▶ _PROBLEM STATEMENT_
Return the run of lines below that opens with the line containing "### on raspios" and closes with the line containing "- select finish", keeping each one exact.

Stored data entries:
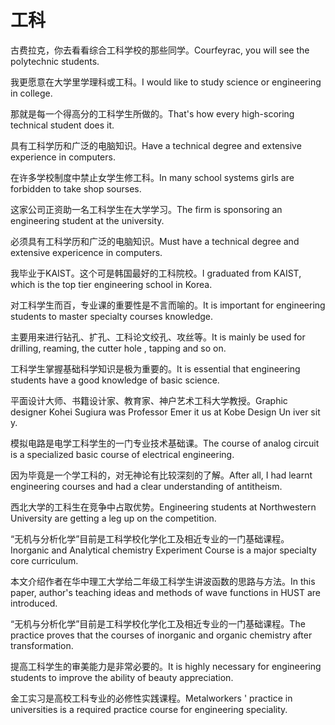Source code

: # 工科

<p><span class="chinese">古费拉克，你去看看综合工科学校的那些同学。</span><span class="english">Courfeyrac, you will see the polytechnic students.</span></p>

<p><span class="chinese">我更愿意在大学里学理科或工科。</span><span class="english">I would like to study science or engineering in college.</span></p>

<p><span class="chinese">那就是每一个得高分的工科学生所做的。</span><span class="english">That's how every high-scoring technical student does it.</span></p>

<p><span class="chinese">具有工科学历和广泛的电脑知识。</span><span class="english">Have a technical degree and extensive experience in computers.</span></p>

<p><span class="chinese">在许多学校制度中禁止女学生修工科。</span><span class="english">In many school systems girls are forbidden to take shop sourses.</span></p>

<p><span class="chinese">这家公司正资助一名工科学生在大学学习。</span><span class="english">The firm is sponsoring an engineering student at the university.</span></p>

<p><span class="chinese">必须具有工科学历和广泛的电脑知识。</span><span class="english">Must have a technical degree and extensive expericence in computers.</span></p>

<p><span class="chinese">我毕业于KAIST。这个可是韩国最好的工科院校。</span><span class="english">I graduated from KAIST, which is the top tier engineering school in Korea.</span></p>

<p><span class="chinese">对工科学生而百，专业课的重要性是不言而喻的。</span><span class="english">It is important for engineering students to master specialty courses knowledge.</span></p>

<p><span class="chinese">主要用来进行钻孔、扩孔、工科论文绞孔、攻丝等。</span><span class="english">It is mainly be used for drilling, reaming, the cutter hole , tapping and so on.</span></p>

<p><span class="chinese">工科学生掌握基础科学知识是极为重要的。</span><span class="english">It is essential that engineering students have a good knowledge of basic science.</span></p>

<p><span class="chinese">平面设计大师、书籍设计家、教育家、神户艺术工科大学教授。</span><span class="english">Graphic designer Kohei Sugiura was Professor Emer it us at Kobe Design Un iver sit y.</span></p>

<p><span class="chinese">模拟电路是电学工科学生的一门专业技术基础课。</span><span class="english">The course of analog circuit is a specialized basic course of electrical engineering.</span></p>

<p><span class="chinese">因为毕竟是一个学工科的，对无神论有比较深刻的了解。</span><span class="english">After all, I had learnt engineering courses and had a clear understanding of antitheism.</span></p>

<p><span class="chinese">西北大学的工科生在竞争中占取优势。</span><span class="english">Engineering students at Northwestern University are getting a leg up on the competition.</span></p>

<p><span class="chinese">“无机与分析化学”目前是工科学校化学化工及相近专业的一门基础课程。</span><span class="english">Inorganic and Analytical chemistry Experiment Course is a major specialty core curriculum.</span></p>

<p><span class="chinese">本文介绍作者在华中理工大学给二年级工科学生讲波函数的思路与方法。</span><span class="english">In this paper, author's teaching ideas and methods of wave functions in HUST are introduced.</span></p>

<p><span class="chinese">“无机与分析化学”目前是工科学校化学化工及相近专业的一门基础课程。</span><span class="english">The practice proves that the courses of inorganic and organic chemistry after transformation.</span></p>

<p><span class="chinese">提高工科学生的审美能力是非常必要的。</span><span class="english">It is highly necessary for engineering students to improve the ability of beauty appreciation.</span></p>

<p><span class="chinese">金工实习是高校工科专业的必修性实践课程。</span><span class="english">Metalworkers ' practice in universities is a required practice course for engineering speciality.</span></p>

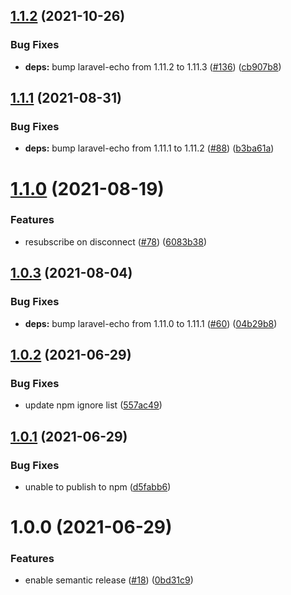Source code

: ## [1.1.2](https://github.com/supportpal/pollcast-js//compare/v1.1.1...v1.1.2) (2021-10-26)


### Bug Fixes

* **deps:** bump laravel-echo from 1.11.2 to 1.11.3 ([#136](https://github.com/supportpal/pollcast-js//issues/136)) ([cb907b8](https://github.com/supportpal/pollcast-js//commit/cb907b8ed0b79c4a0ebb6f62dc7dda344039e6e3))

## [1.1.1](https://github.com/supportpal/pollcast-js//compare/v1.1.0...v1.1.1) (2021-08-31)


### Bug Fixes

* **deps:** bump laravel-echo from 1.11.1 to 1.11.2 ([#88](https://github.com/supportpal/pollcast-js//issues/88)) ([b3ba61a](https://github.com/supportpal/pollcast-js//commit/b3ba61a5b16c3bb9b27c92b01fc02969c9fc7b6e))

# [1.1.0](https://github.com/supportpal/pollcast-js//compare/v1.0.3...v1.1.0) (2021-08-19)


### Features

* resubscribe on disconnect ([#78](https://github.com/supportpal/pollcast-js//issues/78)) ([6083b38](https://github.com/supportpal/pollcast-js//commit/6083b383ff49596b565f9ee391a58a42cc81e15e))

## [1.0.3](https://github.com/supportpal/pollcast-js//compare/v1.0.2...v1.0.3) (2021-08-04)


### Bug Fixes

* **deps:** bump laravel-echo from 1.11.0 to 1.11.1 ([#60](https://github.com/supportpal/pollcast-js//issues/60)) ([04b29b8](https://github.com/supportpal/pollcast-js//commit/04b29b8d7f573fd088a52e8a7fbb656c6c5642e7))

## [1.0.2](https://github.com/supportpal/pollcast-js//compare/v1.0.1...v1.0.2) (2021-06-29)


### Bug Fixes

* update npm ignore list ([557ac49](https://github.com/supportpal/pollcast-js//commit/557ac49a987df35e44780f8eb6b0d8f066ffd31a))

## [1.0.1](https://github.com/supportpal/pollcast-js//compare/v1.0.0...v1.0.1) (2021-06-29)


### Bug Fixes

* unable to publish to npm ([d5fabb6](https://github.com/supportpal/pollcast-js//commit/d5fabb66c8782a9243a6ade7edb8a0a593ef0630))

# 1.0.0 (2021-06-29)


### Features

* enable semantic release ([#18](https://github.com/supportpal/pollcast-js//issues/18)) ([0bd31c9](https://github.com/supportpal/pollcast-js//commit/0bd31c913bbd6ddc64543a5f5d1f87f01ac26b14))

---

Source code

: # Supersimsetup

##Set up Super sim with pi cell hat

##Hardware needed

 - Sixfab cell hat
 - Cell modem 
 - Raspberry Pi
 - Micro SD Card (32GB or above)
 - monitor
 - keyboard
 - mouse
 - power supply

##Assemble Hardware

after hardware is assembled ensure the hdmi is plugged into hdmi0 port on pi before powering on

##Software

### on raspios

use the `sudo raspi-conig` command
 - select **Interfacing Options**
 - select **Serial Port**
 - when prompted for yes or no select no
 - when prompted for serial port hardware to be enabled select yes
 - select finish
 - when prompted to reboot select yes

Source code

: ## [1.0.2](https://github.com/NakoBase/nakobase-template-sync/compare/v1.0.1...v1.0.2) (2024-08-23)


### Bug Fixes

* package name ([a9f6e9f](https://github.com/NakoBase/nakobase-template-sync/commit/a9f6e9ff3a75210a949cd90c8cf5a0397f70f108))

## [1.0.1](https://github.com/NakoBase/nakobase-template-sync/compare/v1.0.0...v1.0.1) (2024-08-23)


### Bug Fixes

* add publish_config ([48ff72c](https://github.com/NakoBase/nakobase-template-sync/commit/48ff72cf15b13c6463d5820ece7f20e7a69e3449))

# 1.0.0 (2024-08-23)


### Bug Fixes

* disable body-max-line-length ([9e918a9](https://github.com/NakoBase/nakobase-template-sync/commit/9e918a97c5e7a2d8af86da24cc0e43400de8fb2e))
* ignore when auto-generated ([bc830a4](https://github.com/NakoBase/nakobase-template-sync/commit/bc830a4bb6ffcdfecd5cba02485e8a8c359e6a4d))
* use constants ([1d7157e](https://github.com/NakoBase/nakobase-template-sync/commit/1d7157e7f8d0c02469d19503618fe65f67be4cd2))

▶ _ANSWER FOR THIS EXERCISE_
### on raspios

use the `sudo raspi-conig` command
 - select **Interfacing Options**
 - select **Serial Port**
 - when prompted for yes or no select no
 - when prompted for serial port hardware to be enabled select yes
 - select finish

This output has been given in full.